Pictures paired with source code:
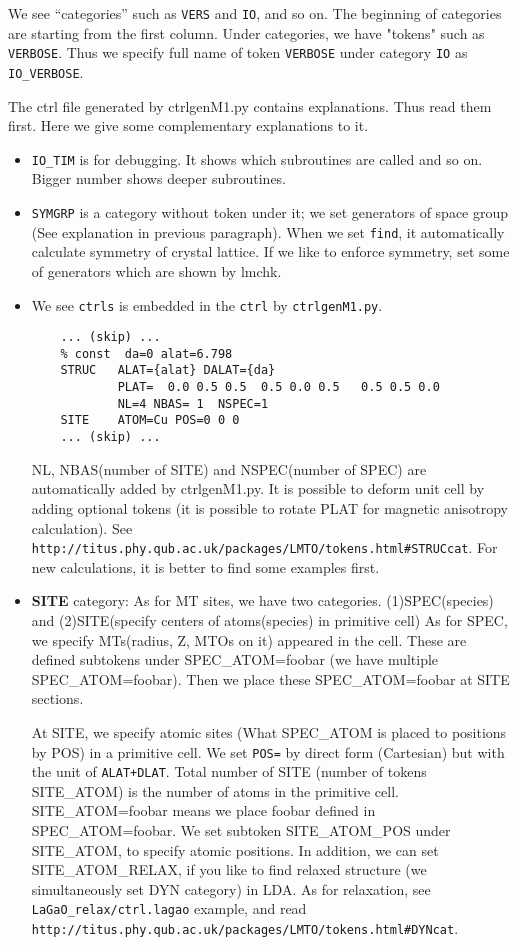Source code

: \documentclass[a4paper,10pt,epsf,fleqn]{article}
\begin{document}
We see ``categories'' such as \verb+VERS+ and \verb+IO+, and so on.
The beginning of categories are starting from the first column.
Under categories, we have "tokens" such as \verb+VERBOSE+.
Thus we specify full name of token \verb+VERBOSE+ under category
\verb+IO+ as \verb+IO_VERBOSE+.

The ctrl file generated by ctrlgenM1.py contains explanations.
Thus read them first. Here we give some complementary explanations to it.

\begin{itemize}
\item
\verb+IO_TIM+ is for debugging. It shows which subroutines are
called and so on. Bigger number shows deeper subroutines.

\item
\verb+SYMGRP+ is a category without token under it; 
we set generators of space group (See explanation in previous paragraph).
When we set \verb+find+, it automatically calculate symmetry of crystal lattice.
If we like to enforce symmetry, set some of generators which are shown by lmchk.

\item
We see \verb+ctrls+ is embedded in the \verb+ctrl+ by \verb+ctrlgenM1.py+.
\begin{verbatim}
    ... (skip) ...
    % const  da=0 alat=6.798
    STRUC   ALAT={alat} DALAT={da}
            PLAT=  0.0 0.5 0.5  0.5 0.0 0.5   0.5 0.5 0.0
            NL=4 NBAS= 1  NSPEC=1
    SITE    ATOM=Cu POS=0 0 0
    ... (skip) ...
\end{verbatim}
NL, NBAS(number of SITE) and NSPEC(number of SPEC) are automatically
added by ctrlgenM1.py.
It is possible to deform unit cell by adding optional tokens
(it is possible to rotate PLAT for magnetic anisotropy calculation).
See \verb+http://titus.phy.qub.ac.uk/packages/LMTO/tokens.html#STRUCcat+.
For new calculations, it is better to find some examples first.

\item
{\bf SITE} category:
As for MT sites, we have two categories.
(1)SPEC(species) and (2)SITE(specify centers of atoms(species) in primitive cell)
As for SPEC, we specify MTs(radius, Z, MTOs on it) appeared in the cell.
These are defined subtokens under SPEC\_ATOM=foobar (we have multiple SPEC\_ATOM=foobar).
Then we place these SPEC\_ATOM=foobar at SITE sections.

At SITE, we specify atomic sites 
(What SPEC\_ATOM is placed to positions by POS) in a primitive cell.
We set \verb+POS=+ by direct form (Cartesian) but with the unit of \verb$ALAT+DLAT$.
Total number of SITE (number of tokens SITE\_ATOM) is
the number of atoms in the primitive cell.
SITE\_ATOM=foobar means we place foobar defined in SPEC\_ATOM=foobar.
We set subtoken SITE\_ATOM\_POS under SITE\_ATOM, to specify atomic positions.
In addition, we can set SITE\_ATOM\_RELAX, if you like to find relaxed
structure (we simultaneously set DYN category) in LDA. As for
relaxation, see \verb+LaGaO_relax/ctrl.lagao+
example, and read\\ \verb+http://titus.phy.qub.ac.uk/packages/LMTO/tokens.html#DYNcat+.\\


\end{itemize}
\end{document}

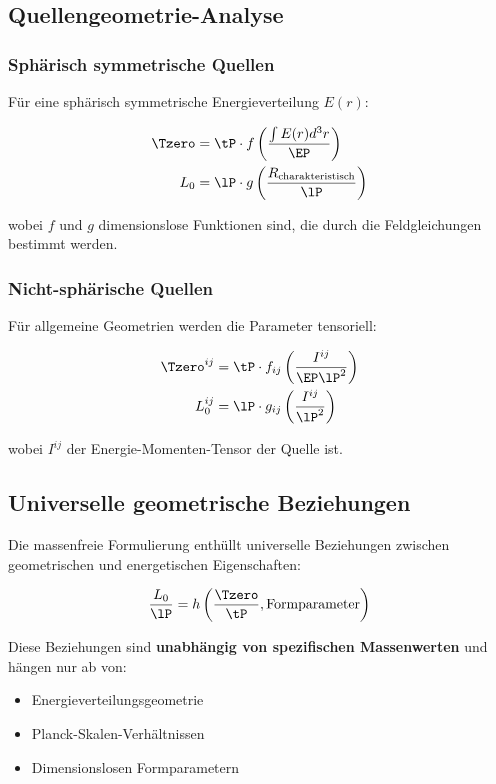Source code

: 	\subsection{Quellengeometrie-Analyse}
	\label{subsec:source_geometry}
	
	\subsubsection{Sphärisch symmetrische Quellen}
	
	Für eine sphärisch symmetrische Energieverteilung $E(r)$:
	
	\begin{align}
		\Tzero &= \tP \cdot f\left(\frac{\int E(r) d^3r}{\EP}\right) \\
		L_0 &= \lP \cdot g\left(\frac{R_{\text{charakteristisch}}}{\lP}\right)
	\end{align}
	
	wobei $f$ und $g$ dimensionslose Funktionen sind, die durch die Feldgleichungen bestimmt werden.
	
	\subsubsection{Nicht-sphärische Quellen}
	
	Für allgemeine Geometrien werden die Parameter tensoriell:
	
	\begin{align}
		\Tzero^{ij} &= \tP \cdot f_{ij}\left(\frac{I^{ij}}{\EP \lP^2}\right) \\
		L_0^{ij} &= \lP \cdot g_{ij}\left(\frac{I^{ij}}{\lP^2}\right)
	\end{align}
	
	wobei $I^{ij}$ der Energie-Momenten-Tensor der Quelle ist.
	
	\subsection{Universelle geometrische Beziehungen}
	\label{subsec:geometric_relations}
	
	Die massenfreie Formulierung enthüllt universelle Beziehungen zwischen geometrischen und energetischen Eigenschaften:
	
	\begin{equation}
		\frac{L_0}{\lP} = h\left(\frac{\Tzero}{\tP}, \text{Formparameter}\right)
		\label{eq:geometric_relation}
	\end{equation}
	
	Diese Beziehungen sind \textbf{unabhängig von spezifischen Massenwerten} und hängen nur ab von:
	\begin{itemize}
		\item Energieverteilungsgeometrie
		\item Planck-Skalen-Verhältnissen
		\item Dimensionslosen Formparametern
	\end{itemize}
	
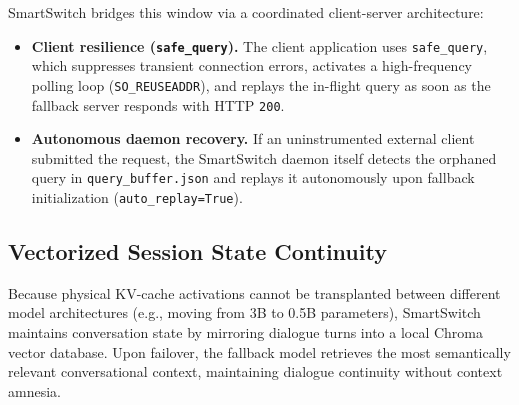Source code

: \documentclass[11pt,a4paper]{article}
\newcommand{\code}[1]{\texttt{#1}}
\begin{document}
SmartSwitch bridges this window via a coordinated client-server architecture:
\begin{itemize}[leftmargin=*]
\item \textbf{Client resilience (\code{safe\_query}).} The client application uses \code{safe\_query}, which suppresses transient connection errors, activates a high-frequency polling loop (\code{SO\_REUSEADDR}), and replays the in-flight query as soon as the fallback server responds with HTTP \code{200}.
\item \textbf{Autonomous daemon recovery.} If an uninstrumented external client submitted the request, the SmartSwitch daemon itself detects the orphaned query in \code{query\_buffer.json} and replays it autonomously upon fallback initialization (\code{auto\_replay=True}).
\end{itemize}

\subsection{Vectorized Session State Continuity}
Because physical KV-cache activations cannot be transplanted between different model architectures (e.g., moving from 3B to 0.5B parameters), SmartSwitch maintains conversation state by mirroring dialogue turns into a local Chroma vector database. Upon failover, the fallback model retrieves the most semantically relevant conversational context, maintaining dialogue continuity without context amnesia.
\end{document}
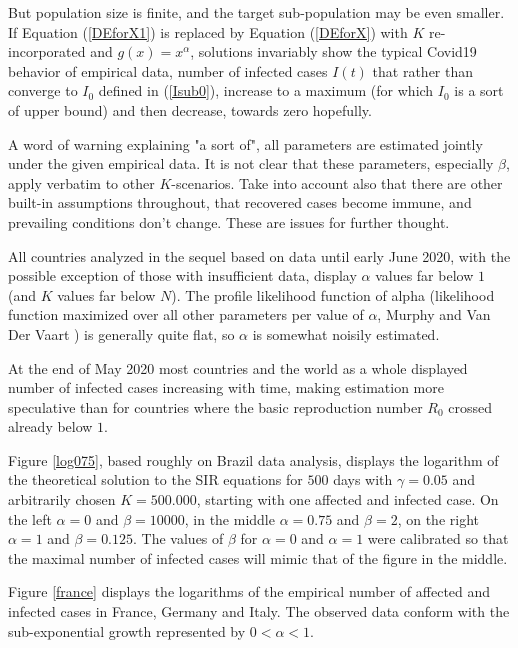 \documentclass{article}
\begin{document}
\bigskip

But population size is finite, and the target sub-population may be even smaller. If Equation (\ref{DEforX1}) is replaced by Equation (\ref{DEforX}) with $K$ re-incorporated and $g(x)=x^\alpha$, solutions invariably show the typical Covid19 behavior of empirical data, number of infected cases $I(t)$ that rather than converge to $I_0$ defined in (\ref{Isub0}), increase to a maximum (for which $I_0$ is a sort of upper bound) and then decrease, towards zero hopefully.

A word of warning explaining "a sort of", all parameters are estimated jointly under the given empirical data. It is not clear that these parameters, especially $\beta$, apply verbatim to other \linebreak $K$-scenarios. Take into account also that there are other built-in assumptions throughout, that recovered cases become immune, and prevailing conditions don't change. These are issues for further thought.

All countries analyzed in the sequel based on data until early June 2020, with the possible exception of those with insufficient data, display $\alpha$ values far below $1$ (and $K$ values far below $N$). The profile likelihood function of alpha (likelihood function maximized over all other parameters per value of $\alpha$, Murphy and Van Der Vaart \cite{Murphy}) is generally quite flat, so $\alpha$ is somewhat noisily estimated.

At the end of May 2020 most countries and the world as a whole displayed number of infected cases increasing with time, making estimation more speculative than for countries where the basic reproduction number $R_0$ crossed already below $1$.

\bigskip

Figure \ref{log075}, based roughly on Brazil data analysis, displays the logarithm of the theoretical solution to the SIR equations for $500$ days with $\gamma=0.05$ and arbitrarily chosen $K=500.000$, starting with one affected and infected case. On the left $\alpha=0$ and $\beta=10000$, in the middle $\alpha=0.75$ and $\beta=2$, on the right $\alpha=1$ and $\beta=0.125$. The values of $\beta$ for $\alpha=0$ and $\alpha=1$ were calibrated so that the maximal number of infected cases will mimic that of the figure in the middle.

Figure \ref{france} displays the logarithms of the empirical number of affected and infected cases in France, Germany and Italy. The observed data conform with the sub-exponential growth represented by $0<\alpha<1$.
\end{document}
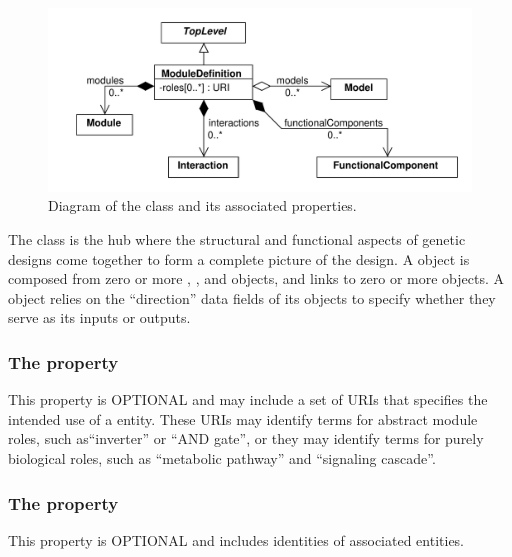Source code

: 
\begin{figure}[ht]
\begin{center}
\includegraphics[scale=0.6]{uml/module_definition}
\caption[]{Diagram of the  class and its associated properties.}
\label{uml:module_definition}
\end{center}
\end{figure}

The  class is the hub where the structural and functional aspects of genetic designs come together to form a complete picture of the design. 
A  object is composed from zero or more , , and  objects, and links to zero or more  objects. 
A  object relies on the ``direction'' data fields of its  objects to specify whether they serve as its inputs or outputs.

\subsubsection*{The  property}\label{sec:roles}
This property is OPTIONAL and may include a set of URIs that specifies the intended use of a  entity. 
These URIs may identify terms for abstract module roles, such as``inverter'' or ``AND gate'', or they may identify terms for purely biological roles, such as ``metabolic pathway'' and ``signaling cascade''.

\subsubsection*{The  property}\label{sec:models}
This property is OPTIONAL and includes identities of associated  entities.

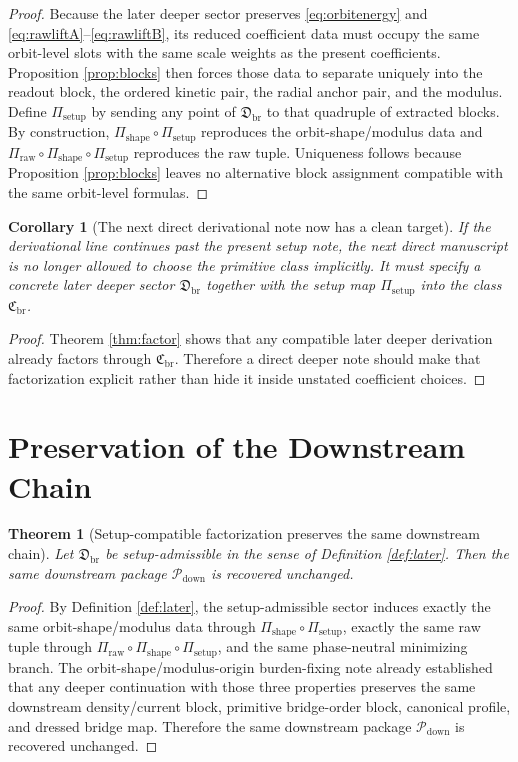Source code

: \documentclass[11pt]{article}
\newcommand{\DownPkg}{\mathscr P_{\mathrm{down}}}
\newcommand{\PrimClass}{\mathfrak C_{\mathrm{br}}}
\newcommand{\PrimMap}{\Pi_{\mathrm{shape}}}
\newcommand{\RawMap}{\Pi_{\mathrm{raw}}}
\newcommand{\SetupMap}{\Pi_{\mathrm{setup}}}
\newtheorem{corollary}{Corollary}
\newtheorem{theorem}{Theorem}
\begin{document}
\begin{proof}
Because the later deeper sector preserves \eqref{eq:orbitenergy} and \eqref{eq:rawliftA}--\eqref{eq:rawliftB}, its reduced coefficient data must occupy the same orbit-level slots with the same scale weights as the present coefficients. Proposition \ref{prop:blocks} then forces those data to separate uniquely into the readout block, the ordered kinetic pair, the radial anchor pair, and the modulus. Define \(\SetupMap\) by sending any point of \(\mathfrak D_{\mathrm{br}}\) to that quadruple of extracted blocks. By construction, \(\PrimMap\circ\SetupMap\) reproduces the orbit-shape/modulus data and \(\RawMap\circ\PrimMap\circ\SetupMap\) reproduces the raw tuple. Uniqueness follows because Proposition \ref{prop:blocks} leaves no alternative block assignment compatible with the same orbit-level formulas.
\end{proof}

\begin{corollary}[The next direct derivational note now has a clean target]
\label{cor:cleantarget}
If the derivational line continues past the present setup note, the next direct manuscript is no longer allowed to choose the primitive class implicitly. It must specify a concrete later deeper sector \(\mathfrak D_{\mathrm{br}}\) together with the setup map \(\SetupMap\) into the class \(\PrimClass\).
\end{corollary}

\begin{proof}
Theorem \ref{thm:factor} shows that any compatible later deeper derivation already factors through \(\PrimClass\). Therefore a direct deeper note should make that factorization explicit rather than hide it inside unstated coefficient choices.
\end{proof}

\section{Preservation of the Downstream Chain}

\begin{theorem}[Setup-compatible factorization preserves the same downstream chain]
\label{thm:downstream}
Let \(\mathfrak D_{\mathrm{br}}\) be setup-admissible in the sense of Definition \ref{def:later}. Then the same downstream package \(\DownPkg\) is recovered unchanged.
\end{theorem}

\begin{proof}
By Definition \ref{def:later}, the setup-admissible sector induces exactly the same orbit-shape/modulus data through \(\PrimMap\circ\SetupMap\), exactly the same raw tuple through \(\RawMap\circ\PrimMap\circ\SetupMap\), and the same phase-neutral minimizing branch. The orbit-shape/modulus-origin burden-fixing note already established that any deeper continuation with those three properties preserves the same downstream density/current block, primitive bridge-order block, canonical profile, and dressed bridge map. Therefore the same downstream package \(\DownPkg\) is recovered unchanged.
\end{proof}
\end{document}
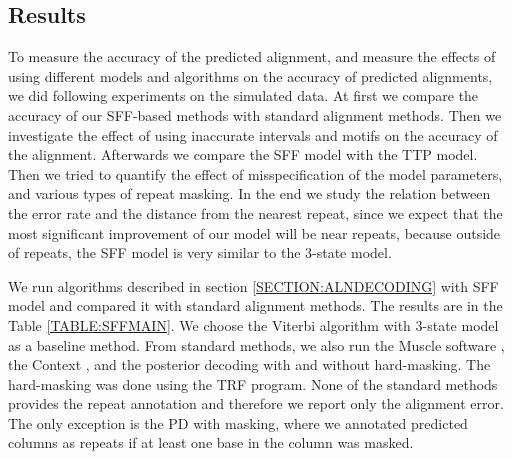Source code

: \subsection{Results}\label{SECTION:REPSIMRESULTS}
To measure the accuracy of the predicted alignment, and measure the effects of
using different models and algorithms on the accuracy of predicted alignments,
we did following experiments on the simulated data. At first we compare the
accuracy of our SFF-based methods with standard alignment methods. Then we
investigate the effect of using inaccurate intervals and motifs on the accuracy
of the alignment. Afterwards we compare the SFF model with the TTP model. Then
we tried to quantify the effect of misspecification of the model parameters,
and various types of repeat masking. In the end we study the relation between
the error rate and the distance from the nearest repeat, since we expect that
the most significant improvement of our model will be near repeats, because
outside of repeats, the SFF model is very similar to the 3-state model.

We run algorithms described in section \ref{SECTION:ALNDECODING} with SFF model
and compared it with standard alignment methods. The results are in the Table
\ref{TABLE:SFFMAIN}. We choose the Viterbi algorithm with 3-state model as a
baseline method. From standard methods, we also run the Muscle software
\cite{Edgar2004}, the Context \cite{Hickey2011}, and the posterior decoding
with and without hard-masking.  The hard-masking was done using the TRF
program. None of the standard methods provides the repeat annotation and
therefore we report only the alignment error. The only exception is the PD with
masking, where we annotated predicted columns as repeats if at least one base
in the column was masked.

\def\M{$^\circ$} %
\def\MM{$^{\circ\circ\circ}$} %
\def\D{$^{\circ\circ}$} %
\def\DD{$^{\dagger}$} %
\def\R{$^{\yen}$}
\def\RR{$^{\yen\yen}$}
\def\CC#1{\multicolumn{1}{c}{#1}} %
\def\S{$^{\star}$}


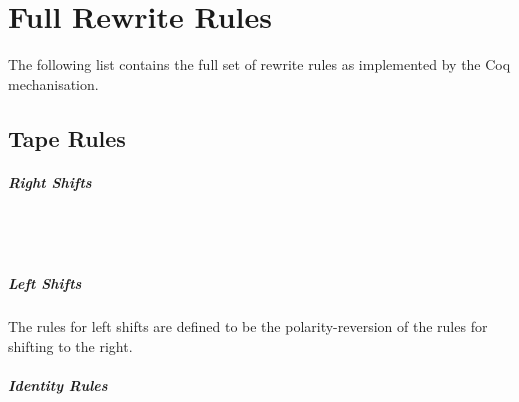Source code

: \chapter{Full Rewrite Rules}\label{app:rewrite_rules}
The following list contains the full set of rewrite rules as implemented by the Coq mechanisation.

\section{Tape Rules}
\paragraph{Right Shifts}
\begin{center}
  \quad \trewwin{\blank}{\blank}{\blank}{\polpos{\blank}}{\polpos{\blank}}{\polpos{\blank}}
\\ 
  \quad {} {\polpos{\blank}}
\quad {}
 \\
  \quad {} {\polpos{\blank}}{\polpos{\blank}}{ } 
\quad {}
\end{center}

\paragraph{Left Shifts}
The rules for left shifts are defined to be the polarity-reversion of the rules for shifting to the right. 

\paragraph{Identity Rules}
\begin{center}
  \\
  \trewwin{\#}{\blank}{\blank}{\#}{\blank}{\blank} 
  \quad \trewwin{\blank}{\blank}{\#}{\blank}{\blank}{\#}
\end{center}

§ Problem description: In the entries above, count every line containing the word "foobar". Write only the total.

§ Your solution: 3